Saved data entries

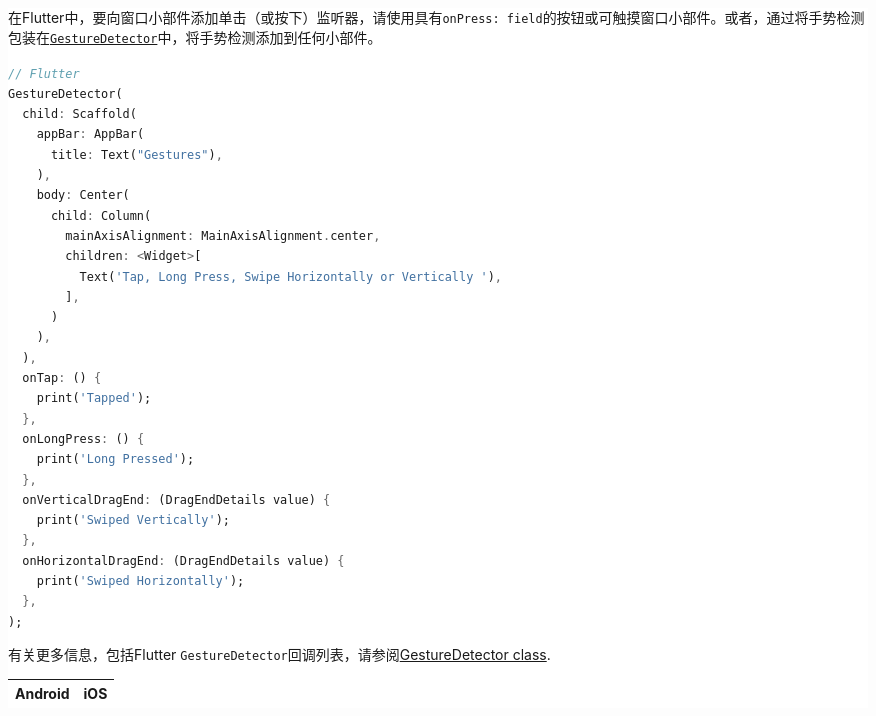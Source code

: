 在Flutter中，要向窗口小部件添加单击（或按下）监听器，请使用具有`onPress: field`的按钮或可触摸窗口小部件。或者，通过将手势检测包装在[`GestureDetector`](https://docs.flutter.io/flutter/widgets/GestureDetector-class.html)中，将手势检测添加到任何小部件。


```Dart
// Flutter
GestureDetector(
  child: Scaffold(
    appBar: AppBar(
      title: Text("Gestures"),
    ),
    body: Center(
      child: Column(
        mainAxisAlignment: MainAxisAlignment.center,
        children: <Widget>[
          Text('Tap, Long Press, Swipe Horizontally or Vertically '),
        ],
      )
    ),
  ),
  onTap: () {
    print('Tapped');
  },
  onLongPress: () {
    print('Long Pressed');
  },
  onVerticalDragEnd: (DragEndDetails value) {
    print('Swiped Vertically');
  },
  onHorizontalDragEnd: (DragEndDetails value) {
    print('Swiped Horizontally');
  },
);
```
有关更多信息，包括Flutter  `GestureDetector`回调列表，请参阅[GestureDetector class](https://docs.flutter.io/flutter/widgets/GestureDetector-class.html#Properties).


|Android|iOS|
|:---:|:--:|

### EXERCISE INSTRUCTIONS
Wherever the string "https" occurs in the records above, copy that line.

### YOUR RESPONSE
: 在Flutter中，要向窗口小部件添加单击（或按下）监听器，请使用具有`onPress: field`的按钮或可触摸窗口小部件。或者，通过将手势检测包装在[`GestureDetector`](https://docs.flutter.io/flutter/widgets/GestureDetector-class.html)中，将手势检测添加到任何小部件。
有关更多信息，包括Flutter  `GestureDetector`回调列表，请参阅[GestureDetector class](https://docs.flutter.io/flutter/widgets/GestureDetector-class.html#Properties).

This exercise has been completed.